The layered model prevents a common overclaim. A signed image can still be misconfigured with a writable root filesystem. A read-only root filesystem can still run as root. A non-root process can still make unnecessary syscalls. A RuntimeClass can still run an image referenced by a mutable tag. A strong answer connects the controls instead of pretending that one control proves the whole workload is safe. (Kubernetes Images, Pod Security Standards, Kubernetes RuntimeClass)

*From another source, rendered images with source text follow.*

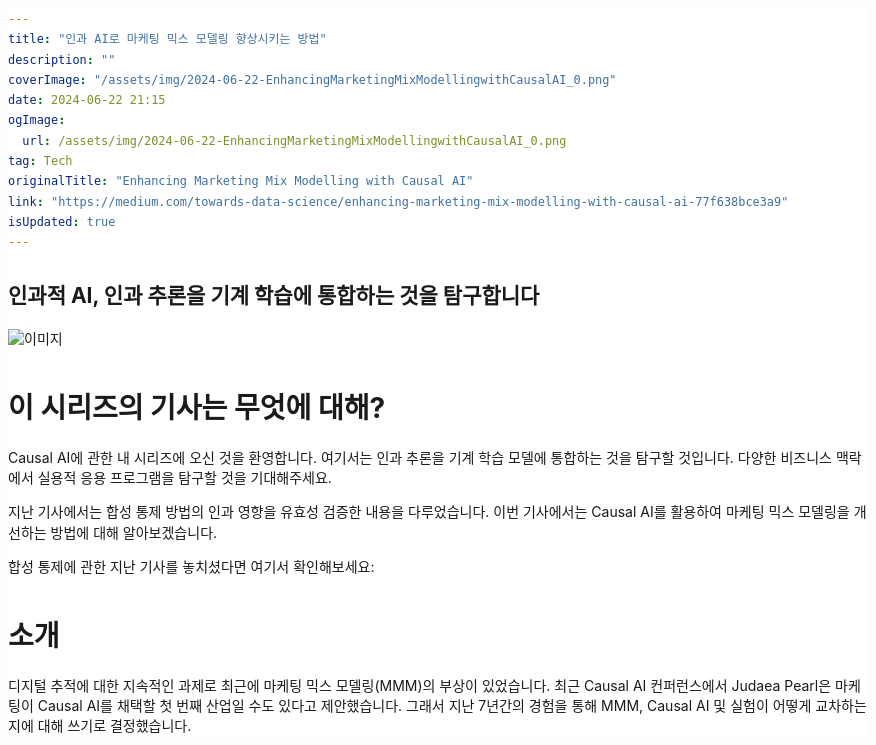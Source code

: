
 ```yaml
---
title: "인과 AI로 마케팅 믹스 모델링 향상시키는 방법"
description: ""
coverImage: "/assets/img/2024-06-22-EnhancingMarketingMixModellingwithCausalAI_0.png"
date: 2024-06-22 21:15
ogImage:
  url: /assets/img/2024-06-22-EnhancingMarketingMixModellingwithCausalAI_0.png
tag: Tech
originalTitle: "Enhancing Marketing Mix Modelling with Causal AI"
link: "https://medium.com/towards-data-science/enhancing-marketing-mix-modelling-with-causal-ai-77f638bce3a9"
isUpdated: true
---
```


## 인과적 AI, 인과 추론을 기계 학습에 통합하는 것을 탐구합니다

![이미지](/assets/img/2024-06-22-EnhancingMarketingMixModellingwithCausalAI_0.png)

# 이 시리즈의 기사는 무엇에 대해?

Causal AI에 관한 내 시리즈에 오신 것을 환영합니다. 여기서는 인과 추론을 기계 학습 모델에 통합하는 것을 탐구할 것입니다. 다양한 비즈니스 맥락에서 실용적 응용 프로그램을 탐구할 것을 기대해주세요.



<ins class="adsbygoogle"
     style="display:block"
     data-ad-client="ca-pub-4877378276818686"
     data-ad-slot="1107185301"
     data-ad-format="auto"
     data-full-width-responsive="true"></ins>

<script>
     (adsbygoogle = window.adsbygoogle || []).push({});
</script>

지난 기사에서는 합성 통제 방법의 인과 영향을 유효성 검증한 내용을 다루었습니다. 이번 기사에서는 Causal AI를 활용하여 마케팅 믹스 모델링을 개선하는 방법에 대해 알아보겠습니다.

합성 통제에 관한 지난 기사를 놓치셨다면 여기서 확인해보세요:

# 소개

디지털 추적에 대한 지속적인 과제로 최근에 마케팅 믹스 모델링(MMM)의 부상이 있었습니다. 최근 Causal AI 컨퍼런스에서 Judaea Pearl은 마케팅이 Causal AI를 채택할 첫 번째 산업일 수도 있다고 제안했습니다. 그래서 지난 7년간의 경험을 통해 MMM, Causal AI 및 실험이 어떻게 교차하는지에 대해 쓰기로 결정했습니다.



<ins class="adsbygoogle"
     style="display:block"
     data-ad-client="ca-pub-4877378276818686"
     data-ad-slot="1107185301"
     data-ad-format="auto"
     data-full-width-responsive="true"></ins>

RuntimeClass also has a scheduling dimension. Kubernetes documentation explains that RuntimeClass can include scheduling constraints so Pods land on nodes that support the selected handler, and that a missing RuntimeClass or unsupported handler can cause Pod failure. Do not add runtimeClassName blindly to every workload during an immutable-infrastructure task. First confirm the class exists, the nodes support it, and the workload needs that isolation level. Then treat it as an added boundary on top of the read-only filesystem, not as a substitute for the filesystem control. (Kubernetes RuntimeClass)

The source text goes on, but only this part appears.